INFORMATION GIVEN:
..........
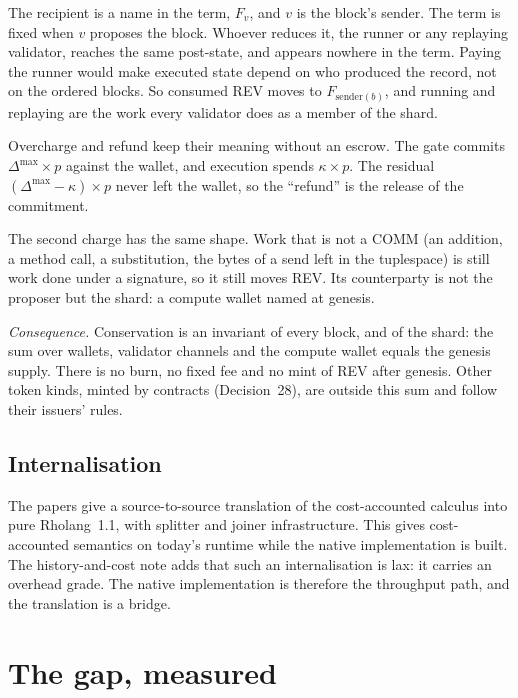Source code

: \documentclass[11pt]{article}
\begin{document}
The recipient is a name in the term, $F_v$, and $v$ is the block's sender. The term is fixed when $v$ proposes the block. Whoever reduces it, the runner or any replaying validator, reaches the same post-state, and appears nowhere in the term. Paying the runner would make executed state depend on who produced the record, not on the ordered blocks. So consumed REV moves to $F_{\mathrm{sender}(b)}$, and running and replaying are the work every validator does as a member of the shard.

Overcharge and refund keep their meaning without an escrow. The gate commits $\Delta^{\max} \times p$ against the wallet, and execution spends $\kappa \times p$. The residual $(\Delta^{\max} - \kappa) \times p$ never left the wallet, so the ``refund'' is the release of the commitment.

The second charge has the same shape. Work that is not a COMM (an addition, a method call, a substitution, the bytes of a send left in the tuplespace) is still work done under a signature, so it still moves REV. Its counterparty is not the proposer but the shard: a compute wallet named at genesis.

\emph{Consequence.} Conservation is an invariant of every block, and of the shard: the sum over wallets, validator channels and the compute wallet equals the genesis supply. There is no burn, no fixed fee and no mint of REV after genesis. Other token kinds, minted by contracts (Decision~28), are outside this sum and follow their issuers' rules.

\subsection{Internalisation}

The papers give a source-to-source translation of the cost-accounted calculus into pure Rholang~1.1, with splitter and joiner infrastructure. This gives cost-accounted semantics on today's runtime while the native implementation is built. The history-and-cost note adds that such an internalisation is lax: it carries an overhead grade. The native implementation is therefore the throughput path, and the translation is a bridge.

\section{The gap, measured}\label{sec:measured}
\end{document}
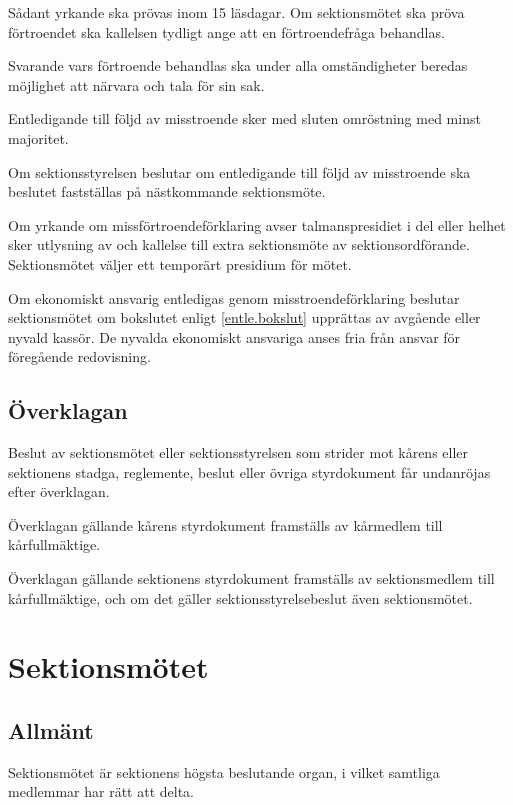 \documentclass{styrdokument}
\begin{document}
\? Sådant yrkande ska prövas inom 15 läsdagar.
Om sektionsmötet ska pröva förtroendet ska kallelsen tydligt ange att en förtroendefråga behandlas.
\label{beslut.misstroende.kallelse}

\? Svarande vars förtroende behandlas ska under alla omständigheter beredas möjlighet att närvara och tala för sin sak.

\? Entledigande till följd av misstroende sker med sluten omröstning med minst  majoritet.
\label{beslut.misstroende.majoritet}

\? Om sektionsstyrelsen beslutar om entledigande till följd av misstroende ska beslutet fastställas på
nästkommande sektionsmöte.

\? Om yrkande om missförtroendeförklaring avser talmanspresidiet i del eller helhet sker utlysning av och kallelse till extra sektionsmöte av sektionsordförande.
Sektionsmötet väljer ett temporärt presidium för mötet.

\? Om ekonomiskt ansvarig entledigas genom misstroendeförklaring beslutar sektionsmötet om bokslutet enligt \cref{entle.bokslut} upprättas av avgående eller nyvald kassör.
De nyvalda ekonomiskt ansvariga anses fria från ansvar för föregående redovisning.

\subsection{Överklagan}

\? Beslut av sektionsmötet eller sektionsstyrelsen som strider mot kårens eller sektionens stadga, reglemente, beslut eller övriga styrdokument får undanröjas efter överklagan.

\? Överklagan gällande kårens styrdokument framställs av kårmedlem till kårfullmäktige.

\? Överklagan gällande sektionens styrdokument framställs av sektionsmedlem till kårfullmäktige, och om det gäller sektionsstyrelsebeslut även sektionsmötet.

\section{Sektionsmötet}
\subsection{Allmänt}

\? Sektionsmötet är sektionens högsta beslutande organ, i vilket samtliga medlemmar har rätt att delta.
\end{document}
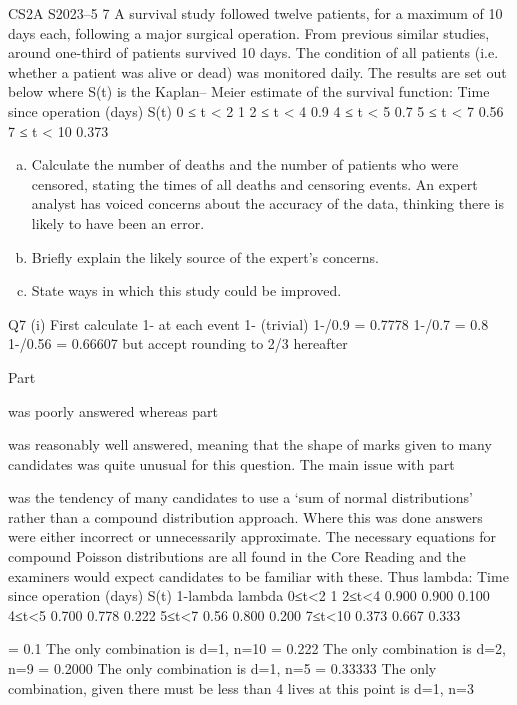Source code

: \documentclass[a4paper,12pt]{article}
\begin{document}


CS2A S2023–5
7 A survival study followed twelve patients, for a maximum of 10 days each, following
a major surgical operation. From previous similar studies, around one-third of patients
survived 10 days. The condition of all patients (i.e. whether a patient was alive or
dead) was monitored daily. The results are set out below where S(t) is the Kaplan–
Meier estimate of the survival function:
Time since operation (days) S(t)
0 ≤ t < 2 1
2 ≤ t < 4 0.9
4 ≤ t < 5 0.7
5 ≤ t < 7 0.56
7 ≤ t < 10 0.373

\begin{enumerate}[(a)]
\item Calculate the number of deaths and the number of patients who were censored,
stating the times of all deaths and censoring events. 
An expert analyst has voiced concerns about the accuracy of the data, thinking there is
likely to have been an error.
\item Briefly explain the likely source of the expert’s concerns. 
\item State ways in which this study could be improved. 
\end{enumerate}


Q7
(i)
First calculate 1- \lambda at each event
1- (trivial)
1-/0.9 = 0.7778
1-/0.7 = 0.8
1-/0.56 = 0.66607 but accept rounding to 2/3 hereafter

Part \item was poorly answered whereas part \item was reasonably well answered, meaning that the shape of marks given to many candidates was quite unusual for this question.
The main issue with part \item was the tendency of many candidates to use a ‘sum of normal distributions’ rather than a compound distribution approach. Where this was done answers were either incorrect or unnecessarily approximate. The necessary equations for compound Poisson distributions are all found in the Core Reading and the examiners would expect candidates to be familiar with these.
\newline
Thus lambda:
Time since operation (days)
S(t)
1-lambda
lambda
0≤t<2
1
2≤t<4
0.900
0.900
0.100
4≤t<5
0.700
0.778
0.222
5≤t<7
0.56
0.800
0.200
7≤t<10
0.373
0.667
0.333

\lambda = 0.1
The only combination is d=1, n=10 
\lambda = 0.222
The only combination is d=2, n=9 
\lambda = 0.2000
The only combination is d=1, n=5 
\lambda = 0.33333
The only combination, given there must be less than 4 lives at this point is d=1, n=3
\end{document}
..........
THE TASK: The answer must be the lines from the one containing "likely to have been an error." through the last line of the records, copied exactly, with nothing else.

COMPLETED TASK:
likely to have been an error.
\item Briefly explain the likely source of the expert’s concerns. 
\item State ways in which this study could be improved. 
\end{enumerate}


Q7
(i)
First calculate 1- \lambda at each event
1- (trivial)
1-/0.9 = 0.7778
1-/0.7 = 0.8
1-/0.56 = 0.66607 but accept rounding to 2/3 hereafter

Part \item was poorly answered whereas part \item was reasonably well answered, meaning that the shape of marks given to many candidates was quite unusual for this question.
The main issue with part \item was the tendency of many candidates to use a ‘sum of normal distributions’ rather than a compound distribution approach. Where this was done answers were either incorrect or unnecessarily approximate. The necessary equations for compound Poisson distributions are all found in the Core Reading and the examiners would expect candidates to be familiar with these.
\newline
Thus lambda:
Time since operation (days)
S(t)
1-lambda
lambda
0≤t<2
1
2≤t<4
0.900
0.900
0.100
4≤t<5
0.700
0.778
0.222
5≤t<7
0.56
0.800
0.200
7≤t<10
0.373
0.667
0.333

\lambda = 0.1
The only combination is d=1, n=10 
\lambda = 0.222
The only combination is d=2, n=9 
\lambda = 0.2000
The only combination is d=1, n=5 
\lambda = 0.33333
The only combination, given there must be less than 4 lives at this point is d=1, n=3
\end{document}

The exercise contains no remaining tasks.